The requested output is every line from the one with "This seems fishy" through the last line below, printed exactly.

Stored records
+--

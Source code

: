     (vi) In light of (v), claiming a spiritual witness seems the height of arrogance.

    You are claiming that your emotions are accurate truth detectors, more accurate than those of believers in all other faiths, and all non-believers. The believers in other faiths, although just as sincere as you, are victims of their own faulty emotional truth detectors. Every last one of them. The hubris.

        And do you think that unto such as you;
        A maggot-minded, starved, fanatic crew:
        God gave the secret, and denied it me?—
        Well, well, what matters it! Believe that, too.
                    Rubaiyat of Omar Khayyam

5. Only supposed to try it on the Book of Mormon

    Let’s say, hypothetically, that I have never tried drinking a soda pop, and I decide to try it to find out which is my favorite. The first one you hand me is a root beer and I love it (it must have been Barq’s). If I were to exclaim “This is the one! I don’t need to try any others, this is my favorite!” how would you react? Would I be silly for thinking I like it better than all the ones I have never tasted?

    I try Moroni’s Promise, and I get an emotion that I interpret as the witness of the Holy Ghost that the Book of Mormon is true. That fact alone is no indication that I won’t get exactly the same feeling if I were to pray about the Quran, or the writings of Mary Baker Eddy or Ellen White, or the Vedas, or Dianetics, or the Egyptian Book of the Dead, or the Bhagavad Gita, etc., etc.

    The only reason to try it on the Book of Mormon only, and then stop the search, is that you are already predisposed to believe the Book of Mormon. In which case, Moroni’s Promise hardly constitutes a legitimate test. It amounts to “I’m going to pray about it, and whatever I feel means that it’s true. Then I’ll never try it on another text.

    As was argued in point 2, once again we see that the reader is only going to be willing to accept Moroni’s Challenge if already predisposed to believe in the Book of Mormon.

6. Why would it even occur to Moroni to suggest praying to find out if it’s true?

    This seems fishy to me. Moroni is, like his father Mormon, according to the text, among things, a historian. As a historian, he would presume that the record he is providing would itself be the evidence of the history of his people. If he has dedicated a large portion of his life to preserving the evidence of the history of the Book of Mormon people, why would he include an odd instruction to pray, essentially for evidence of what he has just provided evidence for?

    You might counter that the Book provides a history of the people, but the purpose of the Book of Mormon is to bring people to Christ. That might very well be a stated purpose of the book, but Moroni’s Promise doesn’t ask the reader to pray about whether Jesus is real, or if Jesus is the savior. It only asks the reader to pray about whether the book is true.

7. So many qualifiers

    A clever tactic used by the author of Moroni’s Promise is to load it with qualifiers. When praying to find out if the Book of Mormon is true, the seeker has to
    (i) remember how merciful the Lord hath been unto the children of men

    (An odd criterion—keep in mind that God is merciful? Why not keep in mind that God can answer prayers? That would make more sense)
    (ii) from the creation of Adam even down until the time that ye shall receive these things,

+--

- _Solved exercise_
    This seems fishy to me. Moroni is, like his father Mormon, according to the text, among things, a historian. As a historian, he would presume that the record he is providing would itself be the evidence of the history of his people. If he has dedicated a large portion of his life to preserving the evidence of the history of the Book of Mormon people, why would he include an odd instruction to pray, essentially for evidence of what he has just provided evidence for?

    You might counter that the Book provides a history of the people, but the purpose of the Book of Mormon is to bring people to Christ. That might very well be a stated purpose of the book, but Moroni’s Promise doesn’t ask the reader to pray about whether Jesus is real, or if Jesus is the savior. It only asks the reader to pray about whether the book is true.

7. So many qualifiers

    A clever tactic used by the author of Moroni’s Promise is to load it with qualifiers. When praying to find out if the Book of Mormon is true, the seeker has to
    (i) remember how merciful the Lord hath been unto the children of men

    (An odd criterion—keep in mind that God is merciful? Why not keep in mind that God can answer prayers? That would make more sense)
    (ii) from the creation of Adam even down until the time that ye shall receive these things,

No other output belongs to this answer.